Tuesday, January 17, 2012

Kenya: A Visit to the Samburu Tribe

Our trip to the Samburu Reserve included a visit to the Samburu tribe--these are semi-nomadic pastoralists who live on the park's territory and survive by tending to their cows, camels, goats and sheep and gathering roots and vegetables... They also survive on tourists' visits and sale of trinkets, but who can fault them for trying to make ends meet? Their huts are very primitive since they are dismantled every five to six weeks and are being made of mud, hide and grass mats. The Samburu usually live in patriarchal groups of five to ten families, presided by a hoary village elder, seen on my right in the picture. As soon as we arrived, the elder set about teaching Misha how to make fire from two sticks in the ground, an experiment that failed, putting Dalberg's whole economic consulting team to shame...

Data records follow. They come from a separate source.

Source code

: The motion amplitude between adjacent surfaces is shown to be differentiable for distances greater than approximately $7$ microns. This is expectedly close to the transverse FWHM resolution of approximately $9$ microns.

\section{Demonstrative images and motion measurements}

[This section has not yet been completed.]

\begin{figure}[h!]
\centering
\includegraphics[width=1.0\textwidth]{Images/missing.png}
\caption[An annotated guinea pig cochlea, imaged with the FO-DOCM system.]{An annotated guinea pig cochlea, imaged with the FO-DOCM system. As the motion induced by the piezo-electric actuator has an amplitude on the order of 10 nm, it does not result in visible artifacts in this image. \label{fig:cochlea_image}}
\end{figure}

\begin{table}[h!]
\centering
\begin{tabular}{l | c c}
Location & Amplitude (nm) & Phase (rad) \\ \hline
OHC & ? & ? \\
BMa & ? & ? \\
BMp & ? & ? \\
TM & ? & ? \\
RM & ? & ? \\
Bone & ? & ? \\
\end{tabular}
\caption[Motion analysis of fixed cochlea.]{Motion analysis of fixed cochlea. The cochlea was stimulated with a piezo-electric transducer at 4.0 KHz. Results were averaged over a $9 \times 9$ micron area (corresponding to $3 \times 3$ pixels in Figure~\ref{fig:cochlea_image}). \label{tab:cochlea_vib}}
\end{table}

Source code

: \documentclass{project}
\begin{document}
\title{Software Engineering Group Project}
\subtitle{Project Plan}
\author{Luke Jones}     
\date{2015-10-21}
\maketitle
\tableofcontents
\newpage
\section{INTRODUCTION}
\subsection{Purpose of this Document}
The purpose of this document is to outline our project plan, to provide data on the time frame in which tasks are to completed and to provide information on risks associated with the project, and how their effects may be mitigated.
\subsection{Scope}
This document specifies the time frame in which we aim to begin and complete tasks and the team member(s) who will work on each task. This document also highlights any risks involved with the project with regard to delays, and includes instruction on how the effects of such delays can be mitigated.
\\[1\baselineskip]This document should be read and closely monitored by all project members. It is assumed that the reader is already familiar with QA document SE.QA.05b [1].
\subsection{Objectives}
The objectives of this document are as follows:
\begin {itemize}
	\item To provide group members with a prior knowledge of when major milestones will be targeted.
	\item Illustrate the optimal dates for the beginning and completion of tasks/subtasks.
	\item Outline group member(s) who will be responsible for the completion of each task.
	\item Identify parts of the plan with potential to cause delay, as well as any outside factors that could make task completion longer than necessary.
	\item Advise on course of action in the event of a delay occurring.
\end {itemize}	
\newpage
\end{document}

Their striking appearance sets them apart from any other ethnic group we saw in Kenya, including the Masai--with whom they share their cattle-herding tradition and habit of drinking cows' blood. This tribe is known for its striking beauty and the bright dress they wear to accentuate it--a red cloth wrapped around the body, tied with a white sash and decorated with rows upon rows of bright bead necklaces.

Like the Masai, the Samburu have an ungainly, yet entertaining dance that basically consists of jumping up and down very high in one place, accompanied by some chanting and knocking of their long sticks into the ground. There are also male and female circle dances which Misha and I both participated in. We left the Samburu village with a wooden comb decorated with a human figurine and some beads and carrying away an impression of a friendly, peaceful people. It may be a false impression--the Samburu are being driven off their precious park land by the government and losing their self-sufficiency. Yet on this perfect sunny day in Kenya, our somewhat cliched visit did not seem to have any clouds hanging over it.